(Excerpts from a dataset)
========================================================================

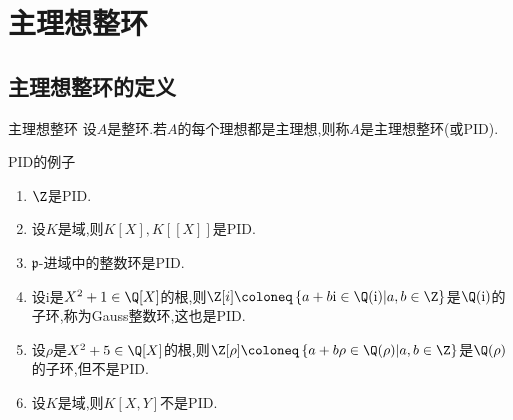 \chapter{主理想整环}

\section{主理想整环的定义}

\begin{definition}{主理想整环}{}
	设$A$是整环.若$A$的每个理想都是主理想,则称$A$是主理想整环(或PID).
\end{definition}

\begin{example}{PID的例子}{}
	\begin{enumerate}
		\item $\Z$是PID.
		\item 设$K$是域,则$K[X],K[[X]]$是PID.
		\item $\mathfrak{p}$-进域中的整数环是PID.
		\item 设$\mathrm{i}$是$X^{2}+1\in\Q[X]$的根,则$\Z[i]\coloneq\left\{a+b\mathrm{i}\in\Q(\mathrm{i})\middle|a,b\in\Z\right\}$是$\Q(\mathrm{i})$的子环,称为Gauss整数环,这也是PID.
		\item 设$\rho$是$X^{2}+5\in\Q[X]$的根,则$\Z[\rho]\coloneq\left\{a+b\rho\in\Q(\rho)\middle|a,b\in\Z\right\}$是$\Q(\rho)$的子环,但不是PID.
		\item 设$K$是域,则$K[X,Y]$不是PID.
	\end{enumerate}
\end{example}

========================================================================

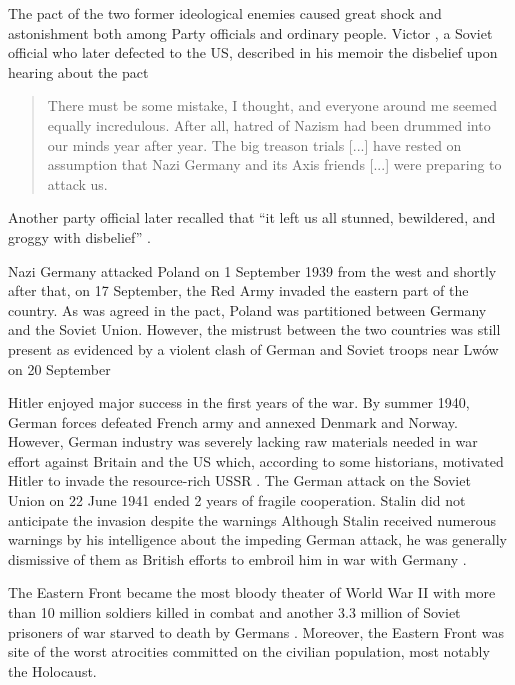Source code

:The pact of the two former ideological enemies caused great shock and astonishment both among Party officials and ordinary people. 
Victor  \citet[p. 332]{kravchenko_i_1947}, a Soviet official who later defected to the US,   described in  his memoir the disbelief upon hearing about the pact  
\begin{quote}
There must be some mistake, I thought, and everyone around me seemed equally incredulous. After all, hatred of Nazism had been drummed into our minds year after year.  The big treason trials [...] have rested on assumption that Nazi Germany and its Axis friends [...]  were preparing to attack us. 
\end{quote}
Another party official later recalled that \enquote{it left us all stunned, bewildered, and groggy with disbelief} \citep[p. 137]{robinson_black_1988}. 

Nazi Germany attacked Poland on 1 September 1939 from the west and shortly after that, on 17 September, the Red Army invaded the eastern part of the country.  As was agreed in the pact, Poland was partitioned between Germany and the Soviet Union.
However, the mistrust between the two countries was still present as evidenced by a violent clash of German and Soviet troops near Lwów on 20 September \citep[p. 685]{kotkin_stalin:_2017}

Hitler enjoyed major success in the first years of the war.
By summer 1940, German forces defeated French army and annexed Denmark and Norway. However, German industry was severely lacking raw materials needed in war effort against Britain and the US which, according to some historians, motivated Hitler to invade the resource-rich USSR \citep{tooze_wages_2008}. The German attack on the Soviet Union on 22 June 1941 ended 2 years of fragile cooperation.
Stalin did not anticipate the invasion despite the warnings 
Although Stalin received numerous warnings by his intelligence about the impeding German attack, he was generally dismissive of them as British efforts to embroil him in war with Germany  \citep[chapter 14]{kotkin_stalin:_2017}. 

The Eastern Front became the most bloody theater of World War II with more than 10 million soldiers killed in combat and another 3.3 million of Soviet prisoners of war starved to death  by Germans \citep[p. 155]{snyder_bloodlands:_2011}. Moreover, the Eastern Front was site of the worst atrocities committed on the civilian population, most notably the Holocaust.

========================================================================

The task: Please give the number of lines above that hold the word "middle", and only that number.

Output of the exercise: 2